This made Bullard one of the first black fighter pilots. Contemporaries included Nigerian-Turk Ahmet Alik Celikten, who began flying in the Ottoman Empire’s air arm in 1916, Jamaican William Robinson Clarke, who piloted an RE.8 scout-bomber in action for the Royal Flying Corps starting May 1917 and Italian-Eritrean flier Domenico Mondelli.
Flying with the Lafayette Corps
The Georgian flew his first combat mission, a reconnaissance flight over German-occupied Metz, on Sept. 7, 1917 in a Nieuport 17 biplane fighter, a type noted for its maneuverability and fast climb rate.
On his second mission that day, his squadron bounced 16 Fokker triplanes escorting four bombers. In a swirling melee, the French fliers shot down the bombers and two triplanes at the cost of two of their own. Bullard noted that he fired 71 .303 rounds and came home with seven bullet holes in his own plane.
Six days later, Bullard transferred to Escadrille N.85 and began flying a Spad S.VII, a tougher and faster but less maneuverable plane than the Nieuport was. For good luck, he flew with his pet monkey Jimmy.
Bullard reportedly had won the monkey in a game of dice. Poor Jimmy succumbed to influenza before the end of the war.
Bullard flew 20 combat missions, claiming his second kill when he ambushed a V-formation of sturdy but underpowered Pfalz D.III fighters.
He missed his target on his first pass. The Pfalz’s pilot executed an Immelman turn, a half-loop-and-roll maneuver aimed at repositioning him behind Bullard’s plane. However, the American ducked his Spad into the clouds, only to reemerge below and to the right of his foe.
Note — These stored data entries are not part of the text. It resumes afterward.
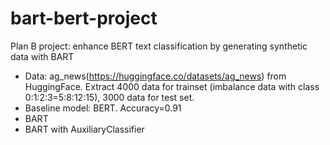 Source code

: # bart-bert-project
Plan B project: enhance BERT text classification by generating synthetic data with BART

- Data: ag_news(https://huggingface.co/datasets/ag_news) from HuggingFace. Extract 4000 data for trainset (imbalance data with class 0:1:2:3=5:8:12:15), 3000 data for test set.
- Baseline model: BERT. Accuracy=0.91
- BART
- BART with AuxiliaryClassifier
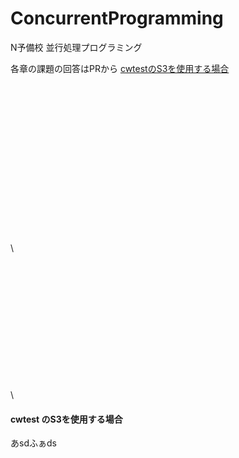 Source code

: # ConcurrentProgramming
N予備校 並行処理プログラミング

各章の課題の回答はPRから
[cwtestのS3を使用する場合](#cwtest)



\
\
\
\
\
\
\
\
\
\
\
\
\
\
\
\

\
\
\
\
\
\
\
\
\
\
\
\
\




















#### cwtest のS3を使用する場合

あsdふぁds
Again, there were no witnesses to confirm Bullard’s kill.
On Oct. 21, 1917 the first units of the American Expeditionary Force joined the war in Europe. Veteran combat pilots such as Bullard represented a precious resource for the new U.S. Army Air Service, which flew French-built Spad, Nieuport and Breguet biplanes.
Bullard applied to serve with the U.S. military and received a health inspection from Dr. Edmund Gros, the founder Lafayette Corps. Gros had opposed Bullard’s admission.
Despite criticism of his “enlarged” feet and tonsils, Bullard passed the check-up. But the Army refused him entry on the technicality that he couldn’t be commissioned as an officer, unlike his fellow Lafayette fliers.
Though 13 percent of the AEF was black, the U.S. military barred black personnel from vital roles. American officers likewise objected to the French military’s own, more relaxed attitude towards race.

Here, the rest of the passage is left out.